Marcus is critical of Harrington because Harrington’s book led to the view that his ‘Other America’ was somehow deviant from the mainstream in that it did not share its values. The book stated that the citizens of this America were without history and beyond progress. Marcus earlier discusses the division of the poor by 19th century Liberals into the categories of the ‘deserving poor’ and paupers. The deserving poor were the poor, who shared mainstream values and had simply fallen into poverty through no fault of their own. Paupers were the undeserving poor, whose poverty was their own fault through their lack of proper morals. These were poor through drunkenness, idleness, profligacy and other vices. This attitude the subsequently entered the scholarship about the ‘other America’ described by Harrington. Marcus notes that no two of the sociologists and anthropologists researching this ‘other America’ agreed on who they were, and the difference between them and mainstream America was merely assumed, rather than demonstrated. Rather than address the question of how their poverty was created by American society, these scholars were instead concerned with identifying who they were. Harrington’s idea that there was a distinct ‘culture of poverty’ was taken over by Daniel Patrick Moynihan, a liberal Harvard sociologist, who adopted a Weberian approach to poverty. Moynihan became Nixon’s advisor on poverty and homelessness. Marcus states that, although Nixon launched a number of welfare initiatives aimed at erasing poverty, these were based on the idea of gradually weaning the poor off them. It was under Moynihan and Nixon that the various categories and derogatory terms for the undeserving poor developed, and punitive measures, like Food Stamps, introduced, which were intended to make the experience of welfare as humiliating as possible.

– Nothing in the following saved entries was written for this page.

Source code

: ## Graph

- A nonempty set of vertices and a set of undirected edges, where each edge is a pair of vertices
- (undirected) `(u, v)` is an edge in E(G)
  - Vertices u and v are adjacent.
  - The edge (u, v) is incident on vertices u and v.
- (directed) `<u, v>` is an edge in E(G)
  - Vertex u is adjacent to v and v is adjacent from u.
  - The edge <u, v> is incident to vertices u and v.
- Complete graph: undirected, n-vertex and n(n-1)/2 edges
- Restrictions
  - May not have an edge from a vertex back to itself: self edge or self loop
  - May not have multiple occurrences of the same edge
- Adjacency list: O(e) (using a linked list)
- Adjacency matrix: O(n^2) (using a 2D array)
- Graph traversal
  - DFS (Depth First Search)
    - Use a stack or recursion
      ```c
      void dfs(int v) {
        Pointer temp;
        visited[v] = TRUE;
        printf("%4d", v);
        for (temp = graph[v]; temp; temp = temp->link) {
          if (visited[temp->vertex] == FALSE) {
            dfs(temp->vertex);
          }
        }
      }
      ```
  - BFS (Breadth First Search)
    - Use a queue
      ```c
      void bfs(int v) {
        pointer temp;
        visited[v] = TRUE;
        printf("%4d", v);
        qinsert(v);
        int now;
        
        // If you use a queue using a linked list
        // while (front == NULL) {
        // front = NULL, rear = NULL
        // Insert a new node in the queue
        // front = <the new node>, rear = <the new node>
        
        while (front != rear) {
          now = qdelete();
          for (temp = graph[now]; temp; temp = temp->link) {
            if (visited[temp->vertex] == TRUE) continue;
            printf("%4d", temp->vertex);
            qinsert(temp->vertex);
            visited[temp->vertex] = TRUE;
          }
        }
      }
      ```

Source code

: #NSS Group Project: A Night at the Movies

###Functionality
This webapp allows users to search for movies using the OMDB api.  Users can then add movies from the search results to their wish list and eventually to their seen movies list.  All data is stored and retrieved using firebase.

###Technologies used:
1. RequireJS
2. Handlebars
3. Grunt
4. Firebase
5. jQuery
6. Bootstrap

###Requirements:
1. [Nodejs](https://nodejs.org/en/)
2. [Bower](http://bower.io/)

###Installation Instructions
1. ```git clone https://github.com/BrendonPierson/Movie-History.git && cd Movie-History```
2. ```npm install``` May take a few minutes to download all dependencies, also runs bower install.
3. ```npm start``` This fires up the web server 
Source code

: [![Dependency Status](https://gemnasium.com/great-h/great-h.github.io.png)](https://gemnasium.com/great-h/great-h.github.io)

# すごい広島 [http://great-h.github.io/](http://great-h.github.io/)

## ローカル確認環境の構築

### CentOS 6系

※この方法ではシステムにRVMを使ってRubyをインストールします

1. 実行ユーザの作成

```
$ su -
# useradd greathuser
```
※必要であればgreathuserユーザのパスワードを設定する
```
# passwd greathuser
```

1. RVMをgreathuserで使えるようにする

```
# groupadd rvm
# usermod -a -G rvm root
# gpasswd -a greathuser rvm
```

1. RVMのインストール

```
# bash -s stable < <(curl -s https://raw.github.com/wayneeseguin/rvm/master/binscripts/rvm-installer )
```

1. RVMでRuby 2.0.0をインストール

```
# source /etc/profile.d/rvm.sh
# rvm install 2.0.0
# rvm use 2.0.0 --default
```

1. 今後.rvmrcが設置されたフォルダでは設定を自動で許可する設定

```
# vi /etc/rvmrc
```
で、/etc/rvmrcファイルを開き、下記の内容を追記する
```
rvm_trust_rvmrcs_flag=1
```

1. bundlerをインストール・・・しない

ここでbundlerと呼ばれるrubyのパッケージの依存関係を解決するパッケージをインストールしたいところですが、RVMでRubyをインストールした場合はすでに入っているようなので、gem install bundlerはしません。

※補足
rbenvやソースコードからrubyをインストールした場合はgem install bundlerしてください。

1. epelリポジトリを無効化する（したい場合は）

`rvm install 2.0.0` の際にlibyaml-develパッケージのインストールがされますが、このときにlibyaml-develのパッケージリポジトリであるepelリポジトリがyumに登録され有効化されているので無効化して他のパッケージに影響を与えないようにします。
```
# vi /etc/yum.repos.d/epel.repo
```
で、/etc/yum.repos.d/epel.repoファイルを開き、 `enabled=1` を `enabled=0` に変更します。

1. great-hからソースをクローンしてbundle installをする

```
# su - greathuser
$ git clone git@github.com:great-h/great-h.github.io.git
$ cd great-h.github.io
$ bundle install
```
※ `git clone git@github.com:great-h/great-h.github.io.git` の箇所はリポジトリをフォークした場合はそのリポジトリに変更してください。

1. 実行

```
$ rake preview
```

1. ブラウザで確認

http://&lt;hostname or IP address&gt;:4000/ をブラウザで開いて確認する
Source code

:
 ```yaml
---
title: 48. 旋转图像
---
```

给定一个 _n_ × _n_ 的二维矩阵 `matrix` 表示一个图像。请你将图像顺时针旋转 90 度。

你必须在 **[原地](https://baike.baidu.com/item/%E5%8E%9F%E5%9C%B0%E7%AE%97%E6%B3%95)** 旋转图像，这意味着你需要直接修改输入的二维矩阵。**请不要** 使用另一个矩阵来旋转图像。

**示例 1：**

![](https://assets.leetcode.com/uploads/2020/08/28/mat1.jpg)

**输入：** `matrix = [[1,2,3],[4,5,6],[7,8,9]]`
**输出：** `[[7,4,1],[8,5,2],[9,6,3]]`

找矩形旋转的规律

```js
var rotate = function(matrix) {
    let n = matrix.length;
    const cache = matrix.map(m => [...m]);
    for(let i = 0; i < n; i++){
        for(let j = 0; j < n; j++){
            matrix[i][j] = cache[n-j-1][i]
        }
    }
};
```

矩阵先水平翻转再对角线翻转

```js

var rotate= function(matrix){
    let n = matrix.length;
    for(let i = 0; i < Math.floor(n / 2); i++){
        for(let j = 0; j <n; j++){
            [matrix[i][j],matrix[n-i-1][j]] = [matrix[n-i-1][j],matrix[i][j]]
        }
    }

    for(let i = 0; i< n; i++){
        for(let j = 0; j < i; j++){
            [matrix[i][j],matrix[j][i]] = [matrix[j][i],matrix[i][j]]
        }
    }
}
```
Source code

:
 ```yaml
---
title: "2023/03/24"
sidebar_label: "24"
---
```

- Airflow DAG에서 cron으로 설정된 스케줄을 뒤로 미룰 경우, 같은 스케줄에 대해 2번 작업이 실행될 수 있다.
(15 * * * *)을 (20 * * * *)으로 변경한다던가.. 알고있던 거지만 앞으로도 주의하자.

The ‘cultures of poverty’ view that people are poor, through their own fault entered British discussions of the origins of poverty and the role of the welfare state with Margaret Thatcher. It has now become a key part of the Coalitions’ own welfare policies. Many other commenters, like Jaynelinney, Johnny Void, Mike at Vox Political, and the Angry Yorkshireman, have posted about the use of psychological techniques by the notorious Nudge unit at Tory Central Office, which are intended to get the poor to blame themselves for their poverty, rather than the inequalities of a vicious and exploitative system. These bloggers, and many others, have noted the way much of the Coalitions’ policies have been inspired and guided by Social Darwinism, the survival of the economic fittest. Marcus confirms this view, as he states in a footnote to the chapter on poverty studies in America that it may be significant that as Marxism, the main ideological opponent of Social Darwinism in the 19th century, has waned, so Social Darwinism has re-emerged and grown stronger.

And so we in Britain ultimately have Richard Nixon to thank for the bullying and punitive approach to welfare adopted by Thatcher and the Coalition. Perhaps its time someone did the same to Cameron, Osborne, Clegg and particularly IDS and Esther McVey and impeached them for their high crimes and misdemeanours.